## Data provided
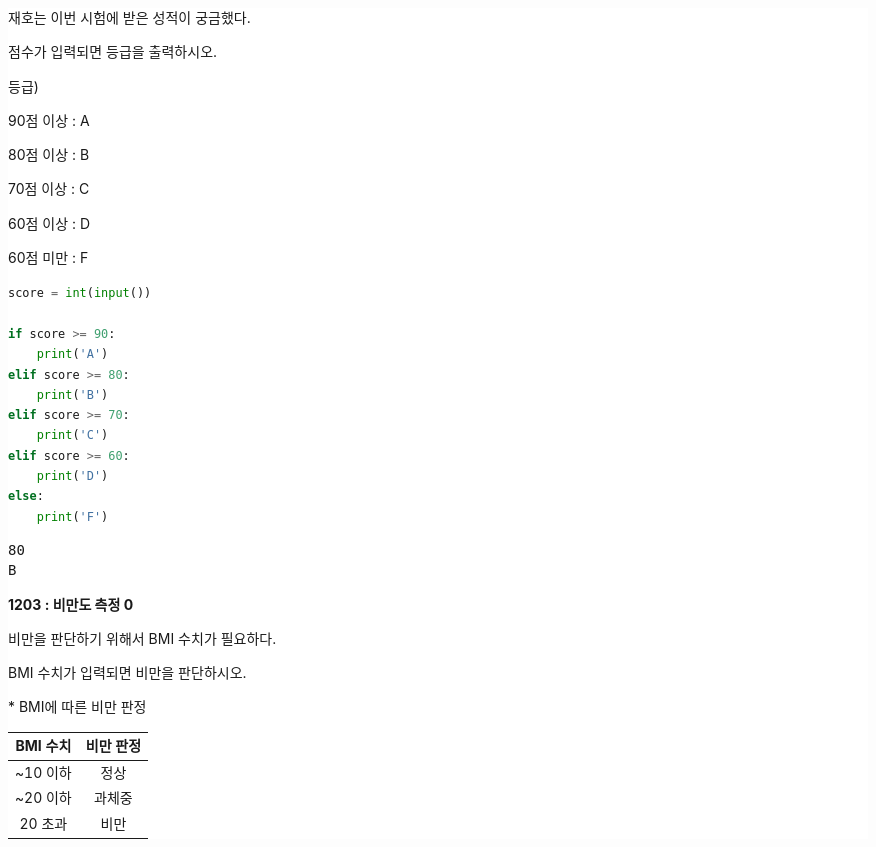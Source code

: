 재호는 이번 시험에 받은 성적이 궁금했다.



점수가 입력되면 등급을 출력하시오.



등급)



 90점 이상 : A



80점 이상 : B



70점 이상 : C



60점 이상 : D



60점 미만 : F



```python
score = int(input())

if score >= 90:
    print('A')
elif score >= 80:
    print('B')
elif score >= 70:
    print('C')
elif score >= 60:
    print('D')
else:
    print('F')
```

<pre>
80
B
</pre>
<strong>1203 : 비만도 측정 0</strong><br>

비만을 판단하기 위해서 BMI 수치가 필요하다.



BMI 수치가 입력되면 비만을 판단하시오.



\* BMI에 따른 비만 판정



|BMI 수치|비만 판정|
|:---:|:---:|
|~10 이하|정상|
|~20 이하|과체중|
|20 초과|비만|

## Work to complete
Tell how many lines in the listing include the string "elif", and write nothing but that number.

## Your solution
3